Re: [VOTE] Release Spark 3.2.0 (RC1)

2021-08-31 Thread Chao Sun
Hi Xiao, I'm still checking with the Parquet community on this. Since the
fix is already +1'd, I'm hoping this won't take long. The delta in
parquet-1.12.x branch is also small with just 2 commits so far.

Chao

On Tue, Aug 31, 2021 at 12:03 PM Xiao Li  wrote:

> Hi, Chao,
>
> How long will it take? Normally, in the RC stage, we always revert the
> upgrade made in the current release. We did the parquet upgrade multiple
> times in the previous releases for avoiding the major delay in our Spark
> release
>
> Thanks,
>
> Xiao
>
>
> On Tue, Aug 31, 2021 at 11:03 AM Chao Sun  wrote:
>
>> The Apache Parquet community found an issue [1] in 1.12.0 which could
>> cause incorrect file offset being written and subsequently reading of the
>> same file to fail. A fix has been proposed in the same JIRA and we may have
>> to wait until a new release is available so that we can upgrade Spark with
>> the hot fix.
>>
>> [1]: https://issues.apache.org/jira/browse/PARQUET-2078
>>
>> On Fri, Aug 27, 2021 at 7:06 AM Sean Owen  wrote:
>>
>>> Maybe, I'm just confused why it's needed at all. Other profiles that add
>>> a dependency seem OK, but something's different here.
>>>
>>> One thing we can/should change is to simply remove the
>>>  block in the profile. It should always be a direct
>>> dep in Scala 2.13 (which lets us take out the profiles in submodules, which
>>> just repeat that)
>>> We can also update the version, by the by.
>>>
>>> I tried this and the resulting POM still doesn't look like what I expect
>>> though.
>>>
>>> (The binary release is OK, FWIW - it gets pulled in as a JAR as expected)
>>>
>>> On Thu, Aug 26, 2021 at 11:34 PM Stephen Coy 
>>> wrote:
>>>
 Hi Sean,

 I think that maybe the https://www.mojohaus.org/flatten-maven-plugin/ will
 help you out here.

 Cheers,

 Steve C

 On 27 Aug 2021, at 12:29 pm, Sean Owen  wrote:

 OK right, you would have seen a different error otherwise.

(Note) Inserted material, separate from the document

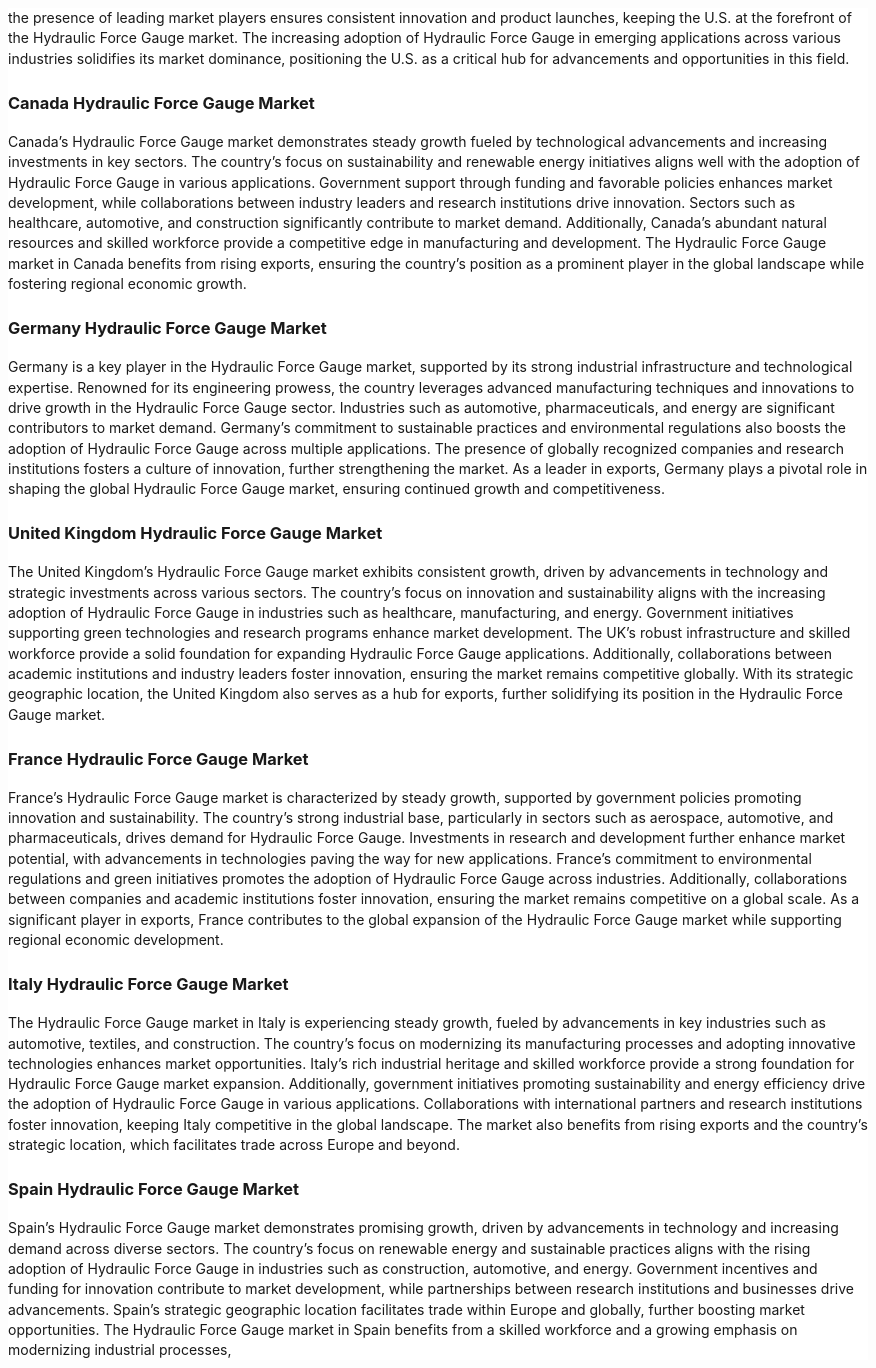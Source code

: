 the presence of leading market players ensures consistent innovation and product launches, keeping the U.S. at the forefront of the Hydraulic Force Gauge market. The increasing adoption of Hydraulic Force Gauge in emerging applications across various industries solidifies its market dominance, positioning the U.S. as a critical hub for advancements and opportunities in this field.</p><h3>Canada Hydraulic Force Gauge Market</h3><p>Canada&rsquo;s Hydraulic Force Gauge market demonstrates steady growth fueled by technological advancements and increasing investments in key sectors. The country&rsquo;s focus on sustainability and renewable energy initiatives aligns well with the adoption of Hydraulic Force Gauge in various applications. Government support through funding and favorable policies enhances market development, while collaborations between industry leaders and research institutions drive innovation. Sectors such as healthcare, automotive, and construction significantly contribute to market demand. Additionally, Canada&rsquo;s abundant natural resources and skilled workforce provide a competitive edge in manufacturing and development. The Hydraulic Force Gauge market in Canada benefits from rising exports, ensuring the country&rsquo;s position as a prominent player in the global landscape while fostering regional economic growth.</p><h3>Germany Hydraulic Force Gauge Market</h3><p>Germany is a key player in the Hydraulic Force Gauge market, supported by its strong industrial infrastructure and technological expertise. Renowned for its engineering prowess, the country leverages advanced manufacturing techniques and innovations to drive growth in the Hydraulic Force Gauge sector. Industries such as automotive, pharmaceuticals, and energy are significant contributors to market demand. Germany&rsquo;s commitment to sustainable practices and environmental regulations also boosts the adoption of Hydraulic Force Gauge across multiple applications. The presence of globally recognized companies and research institutions fosters a culture of innovation, further strengthening the market. As a leader in exports, Germany plays a pivotal role in shaping the global Hydraulic Force Gauge market, ensuring continued growth and competitiveness.</p><h3>United Kingdom Hydraulic Force Gauge Market</h3><p>The United Kingdom&rsquo;s Hydraulic Force Gauge market exhibits consistent growth, driven by advancements in technology and strategic investments across various sectors. The country&rsquo;s focus on innovation and sustainability aligns with the increasing adoption of Hydraulic Force Gauge in industries such as healthcare, manufacturing, and energy. Government initiatives supporting green technologies and research programs enhance market development. The UK&rsquo;s robust infrastructure and skilled workforce provide a solid foundation for expanding Hydraulic Force Gauge applications. Additionally, collaborations between academic institutions and industry leaders foster innovation, ensuring the market remains competitive globally. With its strategic geographic location, the United Kingdom also serves as a hub for exports, further solidifying its position in the Hydraulic Force Gauge market.</p><h3>France Hydraulic Force Gauge Market</h3><p>France&rsquo;s Hydraulic Force Gauge market is characterized by steady growth, supported by government policies promoting innovation and sustainability. The country&rsquo;s strong industrial base, particularly in sectors such as aerospace, automotive, and pharmaceuticals, drives demand for Hydraulic Force Gauge. Investments in research and development further enhance market potential, with advancements in technologies paving the way for new applications. France&rsquo;s commitment to environmental regulations and green initiatives promotes the adoption of Hydraulic Force Gauge across industries. Additionally, collaborations between companies and academic institutions foster innovation, ensuring the market remains competitive on a global scale. As a significant player in exports, France contributes to the global expansion of the Hydraulic Force Gauge market while supporting regional economic development.</p><h3>Italy Hydraulic Force Gauge Market</h3><p>The Hydraulic Force Gauge market in Italy is experiencing steady growth, fueled by advancements in key industries such as automotive, textiles, and construction. The country&rsquo;s focus on modernizing its manufacturing processes and adopting innovative technologies enhances market opportunities. Italy&rsquo;s rich industrial heritage and skilled workforce provide a strong foundation for Hydraulic Force Gauge market expansion. Additionally, government initiatives promoting sustainability and energy efficiency drive the adoption of Hydraulic Force Gauge in various applications. Collaborations with international partners and research institutions foster innovation, keeping Italy competitive in the global landscape. The market also benefits from rising exports and the country&rsquo;s strategic location, which facilitates trade across Europe and beyond.</p><h3>Spain Hydraulic Force Gauge Market</h3><p>Spain&rsquo;s Hydraulic Force Gauge market demonstrates promising growth, driven by advancements in technology and increasing demand across diverse sectors. The country&rsquo;s focus on renewable energy and sustainable practices aligns with the rising adoption of Hydraulic Force Gauge in industries such as construction, automotive, and energy. Government incentives and funding for innovation contribute to market development, while partnerships between research institutions and businesses drive advancements. Spain&rsquo;s strategic geographic location facilitates trade within Europe and globally, further boosting market opportunities. The Hydraulic Force Gauge market in Spain benefits from a skilled workforce and a growing emphasis on modernizing industrial processes,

 Yes profiles are only a compile-time thing, but they should affect the
 effective POM for the artifact. mvn -Pscala-2.13 help:effective-pom shows
 scala-parallel-collections as a dependency in the POM as expected (not in a
 profile). However I see what you see in the .pom in the release repo, and
 in my local repo after building - it's just sitting there as a profile as
 if it weren't activated or something.

 I'm confused then, that shouldn't be what happens. I'd say maybe there
 is a problem with the release script, but seems to affect a simple local
 build. Anyone else more expert in this see the problem, while I try to
 debug more?
 The binary distro may actually be fine, I'll check; it may even not
 matter much for users who generally just treat Spark as a compile-time-only
 dependency either. But I can see it would break exactly your case,
 something like a self-contained test job.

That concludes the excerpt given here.